Response of moist-air receptor on antenna of the stick insect, Carausius morosus, to step changes in temperature

Abstract

The moist-air sensory cell in the antennal mound-shaped sensillum of Carausius responds to changes in relative humidity brought about by changing either the temperature (T) of the air or the partial pressure of water vapor (Pw) (Figs. 1, 5). When changes in either parameter cause relative humidity (Hr) to rise between roughly 5% and 55%, the same Hr-changes elicit very close to the same responses, no matter how Hr is changed (Figs. 2, 3).
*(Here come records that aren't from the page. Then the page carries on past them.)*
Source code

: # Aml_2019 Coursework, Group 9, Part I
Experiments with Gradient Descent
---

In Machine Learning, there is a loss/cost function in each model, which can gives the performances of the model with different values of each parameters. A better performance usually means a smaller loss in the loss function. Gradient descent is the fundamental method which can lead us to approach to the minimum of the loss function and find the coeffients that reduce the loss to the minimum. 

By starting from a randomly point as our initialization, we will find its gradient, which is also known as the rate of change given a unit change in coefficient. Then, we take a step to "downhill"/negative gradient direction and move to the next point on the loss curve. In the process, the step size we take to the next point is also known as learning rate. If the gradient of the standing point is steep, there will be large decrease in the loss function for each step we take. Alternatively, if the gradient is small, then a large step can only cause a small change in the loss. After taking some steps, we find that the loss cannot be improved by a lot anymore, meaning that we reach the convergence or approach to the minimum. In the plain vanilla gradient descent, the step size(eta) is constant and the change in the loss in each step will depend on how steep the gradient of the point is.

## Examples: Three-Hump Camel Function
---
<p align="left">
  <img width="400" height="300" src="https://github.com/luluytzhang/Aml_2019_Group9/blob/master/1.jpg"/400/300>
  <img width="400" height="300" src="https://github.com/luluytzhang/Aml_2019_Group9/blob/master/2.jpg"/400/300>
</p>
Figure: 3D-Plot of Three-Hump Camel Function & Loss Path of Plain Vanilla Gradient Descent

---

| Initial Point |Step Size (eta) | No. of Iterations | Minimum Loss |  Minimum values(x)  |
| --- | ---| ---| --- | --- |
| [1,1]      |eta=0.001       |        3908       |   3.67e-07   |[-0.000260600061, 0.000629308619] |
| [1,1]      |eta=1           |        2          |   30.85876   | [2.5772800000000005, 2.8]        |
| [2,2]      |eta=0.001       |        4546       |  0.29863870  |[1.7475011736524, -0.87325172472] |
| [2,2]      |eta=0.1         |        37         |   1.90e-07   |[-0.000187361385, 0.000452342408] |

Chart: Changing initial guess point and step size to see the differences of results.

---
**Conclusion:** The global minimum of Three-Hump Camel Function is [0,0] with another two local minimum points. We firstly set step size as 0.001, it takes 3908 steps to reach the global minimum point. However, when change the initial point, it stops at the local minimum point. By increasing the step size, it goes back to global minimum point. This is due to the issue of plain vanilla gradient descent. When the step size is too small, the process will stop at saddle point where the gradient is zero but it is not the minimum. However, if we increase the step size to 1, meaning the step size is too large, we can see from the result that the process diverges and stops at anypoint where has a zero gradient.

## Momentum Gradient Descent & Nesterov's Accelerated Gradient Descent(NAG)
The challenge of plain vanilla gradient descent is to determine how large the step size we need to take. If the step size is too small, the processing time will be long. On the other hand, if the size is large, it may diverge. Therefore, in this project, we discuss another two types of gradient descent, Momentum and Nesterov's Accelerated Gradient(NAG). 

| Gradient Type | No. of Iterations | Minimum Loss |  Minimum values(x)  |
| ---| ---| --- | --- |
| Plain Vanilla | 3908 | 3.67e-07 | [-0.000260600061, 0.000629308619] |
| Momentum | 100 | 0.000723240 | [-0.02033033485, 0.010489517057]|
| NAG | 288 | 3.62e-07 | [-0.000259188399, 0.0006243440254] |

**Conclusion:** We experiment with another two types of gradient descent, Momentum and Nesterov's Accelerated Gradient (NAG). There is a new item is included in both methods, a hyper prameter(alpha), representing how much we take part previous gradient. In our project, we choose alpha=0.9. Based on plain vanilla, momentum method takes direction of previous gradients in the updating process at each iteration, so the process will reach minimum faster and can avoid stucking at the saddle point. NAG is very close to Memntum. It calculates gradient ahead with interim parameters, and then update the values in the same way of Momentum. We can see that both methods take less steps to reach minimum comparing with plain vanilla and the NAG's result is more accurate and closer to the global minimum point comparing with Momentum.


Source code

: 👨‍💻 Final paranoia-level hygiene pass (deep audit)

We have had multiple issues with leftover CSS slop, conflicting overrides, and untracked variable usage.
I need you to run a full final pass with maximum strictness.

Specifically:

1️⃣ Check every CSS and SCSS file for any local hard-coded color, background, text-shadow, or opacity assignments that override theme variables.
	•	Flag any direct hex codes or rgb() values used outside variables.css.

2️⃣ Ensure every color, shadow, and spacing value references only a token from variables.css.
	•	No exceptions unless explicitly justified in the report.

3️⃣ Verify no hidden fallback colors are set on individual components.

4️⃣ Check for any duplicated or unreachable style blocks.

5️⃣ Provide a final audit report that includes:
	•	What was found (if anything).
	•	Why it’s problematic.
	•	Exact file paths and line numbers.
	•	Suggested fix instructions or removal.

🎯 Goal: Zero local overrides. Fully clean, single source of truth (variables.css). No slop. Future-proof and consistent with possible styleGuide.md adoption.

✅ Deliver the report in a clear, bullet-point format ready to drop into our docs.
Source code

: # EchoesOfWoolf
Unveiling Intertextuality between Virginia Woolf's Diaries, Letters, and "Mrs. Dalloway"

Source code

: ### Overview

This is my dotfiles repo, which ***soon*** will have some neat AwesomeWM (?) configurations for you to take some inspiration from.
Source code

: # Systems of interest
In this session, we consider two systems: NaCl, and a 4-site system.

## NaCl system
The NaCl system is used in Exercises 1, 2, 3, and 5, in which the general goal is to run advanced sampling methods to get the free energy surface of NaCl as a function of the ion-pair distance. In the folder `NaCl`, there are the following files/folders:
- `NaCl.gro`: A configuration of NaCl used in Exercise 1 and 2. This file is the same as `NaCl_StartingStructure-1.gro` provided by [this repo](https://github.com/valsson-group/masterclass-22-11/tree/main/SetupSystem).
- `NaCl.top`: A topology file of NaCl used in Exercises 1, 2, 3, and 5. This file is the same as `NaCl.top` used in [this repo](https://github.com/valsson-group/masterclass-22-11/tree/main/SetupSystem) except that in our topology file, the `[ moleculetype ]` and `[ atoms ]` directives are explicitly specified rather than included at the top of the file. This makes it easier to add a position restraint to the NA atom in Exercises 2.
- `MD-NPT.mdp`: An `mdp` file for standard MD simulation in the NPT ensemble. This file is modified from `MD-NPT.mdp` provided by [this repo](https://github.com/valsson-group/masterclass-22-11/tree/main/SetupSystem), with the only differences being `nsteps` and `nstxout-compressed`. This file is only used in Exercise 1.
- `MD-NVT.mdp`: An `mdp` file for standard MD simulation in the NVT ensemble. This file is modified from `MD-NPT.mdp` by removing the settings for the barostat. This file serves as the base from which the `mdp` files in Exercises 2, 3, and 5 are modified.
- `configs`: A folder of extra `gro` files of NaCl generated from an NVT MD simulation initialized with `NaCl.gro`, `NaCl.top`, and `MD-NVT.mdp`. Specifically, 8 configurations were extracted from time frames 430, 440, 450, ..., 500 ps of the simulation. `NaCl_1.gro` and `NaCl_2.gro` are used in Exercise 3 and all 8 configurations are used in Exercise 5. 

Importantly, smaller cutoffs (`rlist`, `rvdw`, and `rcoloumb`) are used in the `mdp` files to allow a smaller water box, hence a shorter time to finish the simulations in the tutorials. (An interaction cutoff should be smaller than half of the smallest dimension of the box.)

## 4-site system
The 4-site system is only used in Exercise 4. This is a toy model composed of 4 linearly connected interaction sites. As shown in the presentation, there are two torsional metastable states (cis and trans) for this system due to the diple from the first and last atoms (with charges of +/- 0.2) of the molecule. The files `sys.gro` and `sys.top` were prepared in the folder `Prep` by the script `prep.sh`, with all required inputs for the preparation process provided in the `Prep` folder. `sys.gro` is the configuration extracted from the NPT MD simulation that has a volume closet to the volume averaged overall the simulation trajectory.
Even the resolving power for upward Hr-steps produced by lowering T is very close to that produced by raising Pw: 7.4% vs. 6.3%. Thus upward transients in impulse frequency (F) may be read off directly as quantitative rises in Hr. Whether the rise in Hr as signalled by the moist-air cell is the result of a rise in Pw or of a drop in T could well be indicated by the simultaneous reactions of the cold and dry-air cells (Figs. 1, 5). The moist-air cell also reacts to downward step changes in Hr, but very differently, depending on how they are brought about. Upward steps in T have a much larger effect on F than corresponding downward steps in Pw (Fig. 4). This result demonstrates that changes in relative humidity do not suffice to explain the changes in the activity of the moist-air cell. The receptor may be better construed as bimodal, reacting to changes in T and Pw with independent sensitivities and well matched to relative humidity when changes in either lead to increases in this parameter. The moistair cell's responses to T-steps at Pw = 0 (Figs. 1, 5) offer some support for this interpretation.